The amount of user plane data will increase significantly during the
next few years because of High Speed Packet Access (HSPA) and IP Multimedia
Subsystem technologies. Direct tunneling of user plane data between the RNC and
the S-GW can be employed to scale UMTS system architecture to support higher
traffic rates.
Direct Tunnel (DT) offers a solution that optimizes core architecture
without impact to UEs and can be deployed independently of the LTE/SAE
architecture.
Important:
Direct tunnel is a licensed Cisco feature. A separate feature
license is required for configuration. Contact your Cisco account
representative for detailed information on specific licensing requirements.
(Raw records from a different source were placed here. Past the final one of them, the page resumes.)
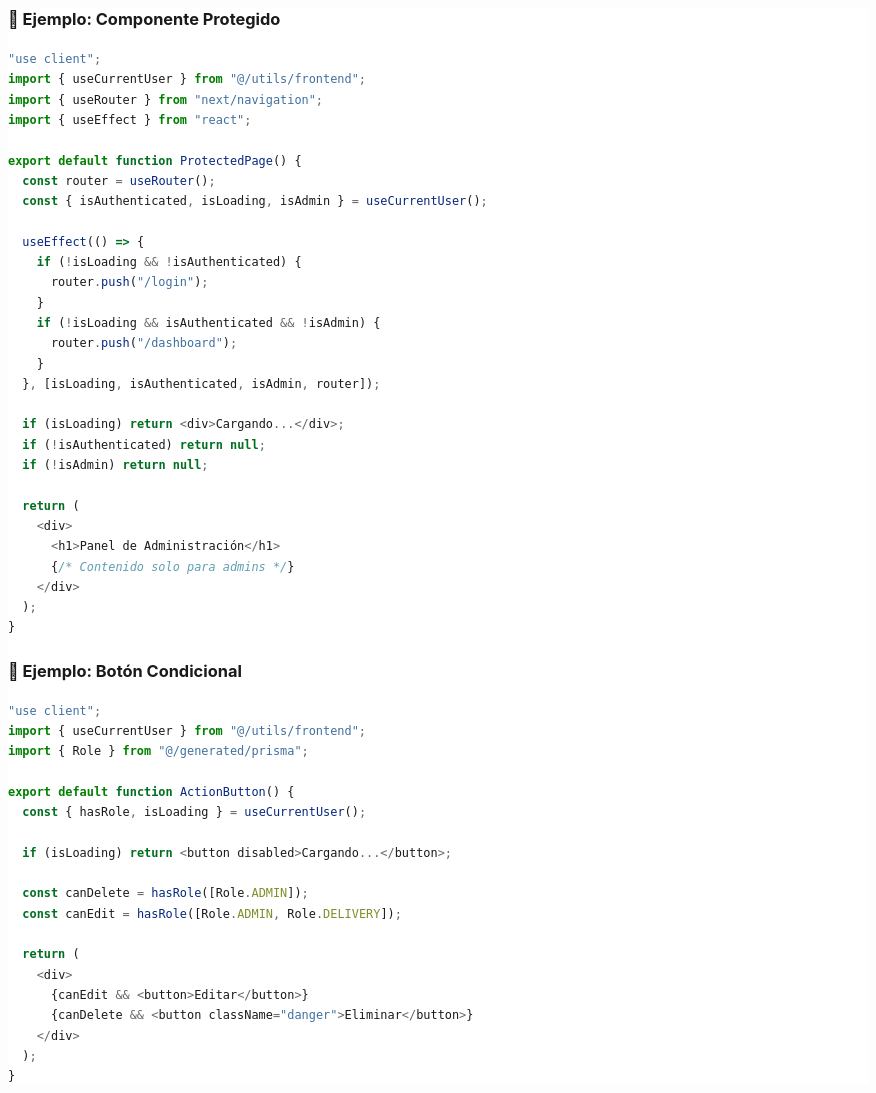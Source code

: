 ### 🚀 Ejemplo: Componente Protegido

```typescript
"use client";
import { useCurrentUser } from "@/utils/frontend";
import { useRouter } from "next/navigation";
import { useEffect } from "react";

export default function ProtectedPage() {
  const router = useRouter();
  const { isAuthenticated, isLoading, isAdmin } = useCurrentUser();

  useEffect(() => {
    if (!isLoading && !isAuthenticated) {
      router.push("/login");
    }
    if (!isLoading && isAuthenticated && !isAdmin) {
      router.push("/dashboard");
    }
  }, [isLoading, isAuthenticated, isAdmin, router]);

  if (isLoading) return <div>Cargando...</div>;
  if (!isAuthenticated) return null;
  if (!isAdmin) return null;

  return (
    <div>
      <h1>Panel de Administración</h1>
      {/* Contenido solo para admins */}
    </div>
  );
}
```

### 🎯 Ejemplo: Botón Condicional

```typescript
"use client";
import { useCurrentUser } from "@/utils/frontend";
import { Role } from "@/generated/prisma";

export default function ActionButton() {
  const { hasRole, isLoading } = useCurrentUser();

  if (isLoading) return <button disabled>Cargando...</button>;

  const canDelete = hasRole([Role.ADMIN]);
  const canEdit = hasRole([Role.ADMIN, Role.DELIVERY]);

  return (
    <div>
      {canEdit && <button>Editar</button>}
      {canDelete && <button className="danger">Eliminar</button>}
    </div>
  );
}
```
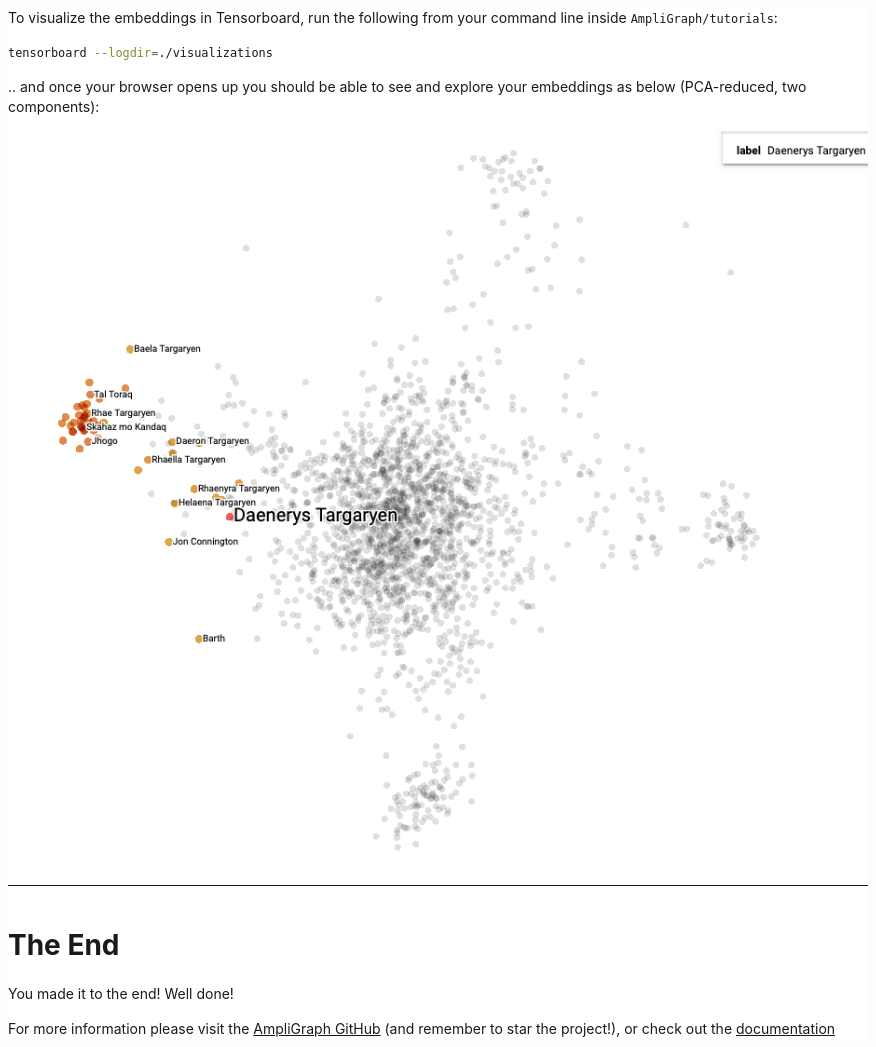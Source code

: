 To visualize the embeddings in Tensorboard, run the following from your command line inside `AmpliGraph/tutorials`:

```bash
tensorboard --logdir=./visualizations
```
    
.. and once your browser opens up you should be able to see and explore your embeddings as below (PCA-reduced, two components):

![](img/GoT_tensoboard.png)




---
# The End

You made it to the end! Well done!

For more information please visit the [AmpliGraph GitHub](https://github.com/Accenture/AmpliGraph) 
(and remember to star the project!), or check out the [documentation](https://docs.ampligraph.org)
For
information on installing and verifying licenses, refer to the
Managing License Keys section of the
Software Management Operations chapter in the
System Administration Guide.
Important:
Establishment of a direct tunnel is controlled by the SGSN; for 4G
networks this requires an S4 license-enabled SGSN setup and configured as an
S4-SGSN.
Once a direct tunnel
is established, the S4-SGSN/S-GW continues to handle the
control
plane (RANAP/GTP-C) signaling and retains the responsibility of making
the decision to establish direct tunnel at PDP context activation.
Figure 1. GTP-U Direct
Tunneling
A direct tunnel
improves the user experience (for example, expedites web page delivery, reduces
round trip delay for conversational services) by eliminating switching latency
from the user plane. An additional advantage, direct tunnel functionality
implements optimization to improve the usage of user plane resources (and
hardware) by removing the requirement from the S4-SGSN/S-GW to handle the user
plane processing.
A direct tunnel is
achieved upon PDP context activation when the S4-SGSN establishes a user plane
tunnel (GTP-U tunnel) directly between the RNC and the S-GW over an S12
interface, using a Create Bearer Response or Modify Bearer Request towards the
S-GW.
Figure 2. Direct
Tunneling - LTE Network, S12 Interface
A major consequence
of deploying a direct tunnel is that it produces a significant increase in
control plane load on both the SGSN/S-GW and GGSN/P-GW components of the packet
core. Hence, deployment requires highly scalable GGSNs/P-GWs since the volume
and frequency of Update PDP Context messages to the GGSN/P-GW will increase
substantially. The SGSN/S-GW platform capabilities ensure control plane
capacity will not be a limiting factor with direct tunnel deployment.